Selbständig als Künstler? Diese Kriterien sind entscheidend

Atelier eines erfolgreichen Künstlers
Atelier des Künstlers: © iStock / Stefa Nikolic
Der freiberuflich tätige Künstler ist seit jeher ein Sinnbild für Unabhängigkeit und Eigenverantwortlichkeit. Ob er sich als Maler, Bildhauer, Komponist, Filmemacher oder Performance-Künstler versteht – sein Schaffen lebt von Kreativität, Originalität und der Freiheit, künstlerische Konzepte eigenständig zu entwickeln und zu realisieren. Doch was macht den „selbständigen Künstler“ im rechtlichen Sinne aus?

Arbeitszeit und Arbeitsort

Selbständigkeit wird wesentlich daran festgemacht, ob ein Künstler sein Arbeitspensum und seine Zeiten eigenverantwortlich einteilen kann. Wird dem Betreffenden beispielsweise ein fester Stundenplan vorgeschrieben, garniert mit detaillierten Einsätzen zu bestimmten Uhrzeiten, so ist dies ein starkes Indiz für eine eher abhängige Beschäftigung. Künstler, die hingegen in Projekten denken und arbeiten, genießen typischerweise mehr Freiheiten: Sie stimmen sich zwar mit Projektpartnern ab, wann beispielsweise ein Drehtag angesetzt wird oder wann eine Probe stattfinden muss, doch besteht meist kein enger, fortlaufender Takt, in dem sie sich regelmäßig an- und abmelden müssen.

Oft zeigt sich schon an den Feinheiten, ob der Künstler bei Verhinderung eigenständig für einen Ersatz sorgen kann – oder ob dies ausschließlich Aufgabe eines möglichen „Arbeitgebers“ ist. Wer sich in seinem Schaffen vollkommen davon abhängig sieht, dass ein Betrieb eigeninitiativ Ersatz stellt, bewegt sich eher im Rahmen einer Anstellung. Dagegen ist der freie Künstler üblicherweise bestrebt, selbst zu entscheiden, ob bzw. wie Ausfallzeiten zu kompensieren sind oder ob gegebenenfalls andere Personen hinzugezogen werden, um die Performance oder das Projekt nach den ursprünglichen Vorstellungen umzusetzen.
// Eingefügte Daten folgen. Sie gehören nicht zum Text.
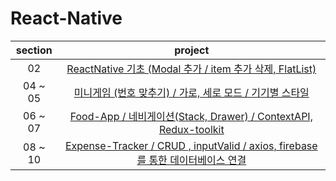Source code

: # React-Native

| section |                                                                           project                                                                           |
| :-----: | :---------------------------------------------------------------------------------------------------------------------------------------------------------: |
|   02    |               [ReactNative 기초 (Modal 추가 / item 추가 삭제, FlatList)](https://github.com/Anjiwoong/React-Native-Study/tree/main/RNCourse)                |
| 04 ~ 05 |            [미니게임 (번호 맞추기) / 가로, 세로 모드 / 기기별 스타일](https://github.com/Anjiwoong/React-Native-Study/tree/main/guess-my-number)            |
| 06 ~ 07 |           [Food-App / 네비게이션(Stack, Drawer) / ContextAPI, Redux-toolkit](https://github.com/Anjiwoong/React-Native-Study/tree/main/food-app)            |
| 08 ~ 10 | [Expense-Tracker / CRUD , inputValid / axios, firebase를 통한 데이터베이스 연결](https://github.com/Anjiwoong/React-Native-Study/tree/main/expense-tracker) |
Eine wichtige Rolle spielen darüber hinaus Vorgaben zum Ort der Tätigkeit. Muss der Künstler zwingend in den Räumen eines Anderen arbeiten – und kommt er dort in eine reguläre Arbeitsumgebung, die er gemeinsam mit festangestellten Mitarbeitern teilt? Oder hat er sein eigenes Atelier, Studio oder einen Probenraum, in dem er nach seinen eigenen Methoden und mit seiner eigenen Ausstattung arbeitet? Die Freiheit, den Tätigkeitsort zumindest teilweise selbst zu bestimmen und dabei eigene Räumlichkeiten oder Infrastruktur zu nutzen, ist oftmals ein starkes Merkmal einer selbständigen Tätigkeit. Umgekehrt kann die feste Einbindung in ein fremdes Büro, Studio oder in eine fest strukturierte Organisation auf eine abhängige Beschäftigung hindeuten.

Weisungsgebundenheit und Gestaltungsspielraum

Künstlerisch tätig zu sein, bedeutet in der Regel, ein künstlerisches Gesamtkonzept zu entwerfen, eigene Entscheidungen zu treffen und das Werk selbstverantwortlich zu gestalten. Wo enge Vorgaben gemacht werden – zu Inhalt, Stil, Methode und Ablauf – und wo ein Kreativer dauerhaft beaufsichtigt und kontrolliert wird, liegt eher der Verdacht eines Anstellungsverhältnisses nahe. Häufig lässt sich die Abhängigkeit an wiederkehrenden Teambesprechungen oder gar täglichen „Dienstbesprechungen“ erkennen, in denen Aufgabenverteilung, Zuständigkeiten oder Arbeitsziele detailliert festgelegt werden.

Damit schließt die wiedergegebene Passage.